Records from a data collection:
▬▬▬
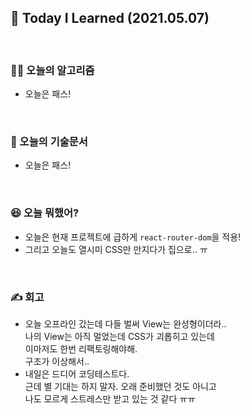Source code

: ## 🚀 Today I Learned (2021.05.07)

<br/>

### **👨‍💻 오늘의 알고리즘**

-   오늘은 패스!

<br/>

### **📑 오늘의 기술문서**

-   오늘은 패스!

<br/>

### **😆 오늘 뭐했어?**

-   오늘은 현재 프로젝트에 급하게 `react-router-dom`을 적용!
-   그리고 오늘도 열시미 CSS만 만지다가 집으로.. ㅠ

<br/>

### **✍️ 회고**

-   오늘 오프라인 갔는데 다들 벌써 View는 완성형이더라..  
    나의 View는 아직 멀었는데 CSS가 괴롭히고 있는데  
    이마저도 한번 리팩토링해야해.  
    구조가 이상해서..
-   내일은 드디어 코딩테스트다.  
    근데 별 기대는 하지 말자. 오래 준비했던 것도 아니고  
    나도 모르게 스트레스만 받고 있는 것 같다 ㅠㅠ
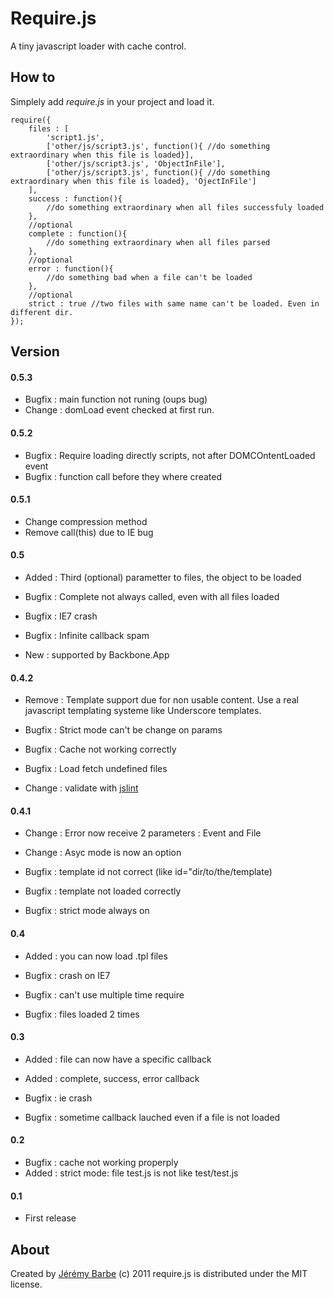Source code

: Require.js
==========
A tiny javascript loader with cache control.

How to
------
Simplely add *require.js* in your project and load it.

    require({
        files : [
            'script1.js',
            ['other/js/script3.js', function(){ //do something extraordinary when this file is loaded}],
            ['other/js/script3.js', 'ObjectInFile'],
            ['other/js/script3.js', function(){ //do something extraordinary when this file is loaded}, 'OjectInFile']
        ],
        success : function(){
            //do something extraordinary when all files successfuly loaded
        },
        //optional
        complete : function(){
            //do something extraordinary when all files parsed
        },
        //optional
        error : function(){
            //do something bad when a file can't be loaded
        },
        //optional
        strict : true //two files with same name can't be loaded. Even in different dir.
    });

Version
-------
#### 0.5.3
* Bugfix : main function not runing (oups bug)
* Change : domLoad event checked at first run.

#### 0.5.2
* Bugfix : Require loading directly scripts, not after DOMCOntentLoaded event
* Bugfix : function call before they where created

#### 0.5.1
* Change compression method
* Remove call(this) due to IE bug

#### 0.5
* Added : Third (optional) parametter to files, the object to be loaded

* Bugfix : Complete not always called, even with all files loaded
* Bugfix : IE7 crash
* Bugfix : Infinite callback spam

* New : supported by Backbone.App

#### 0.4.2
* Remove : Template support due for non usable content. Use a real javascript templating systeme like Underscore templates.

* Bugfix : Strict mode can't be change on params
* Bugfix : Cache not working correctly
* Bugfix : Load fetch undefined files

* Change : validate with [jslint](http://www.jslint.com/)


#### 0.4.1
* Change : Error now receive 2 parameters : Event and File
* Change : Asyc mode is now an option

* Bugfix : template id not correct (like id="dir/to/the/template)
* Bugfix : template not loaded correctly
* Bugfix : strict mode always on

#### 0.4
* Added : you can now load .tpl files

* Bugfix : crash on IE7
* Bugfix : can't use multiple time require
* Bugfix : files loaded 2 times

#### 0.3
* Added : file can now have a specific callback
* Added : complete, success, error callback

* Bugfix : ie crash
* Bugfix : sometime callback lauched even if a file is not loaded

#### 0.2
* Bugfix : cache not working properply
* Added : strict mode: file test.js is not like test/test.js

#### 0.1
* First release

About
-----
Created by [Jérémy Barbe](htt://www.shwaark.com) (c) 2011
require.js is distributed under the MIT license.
▬▬▬
WHAT THE TASK ASKS: Using the records above, select and copy every line that has the word "working".

TASK RESULT:
* Bugfix : Cache not working correctly
* Bugfix : cache not working properply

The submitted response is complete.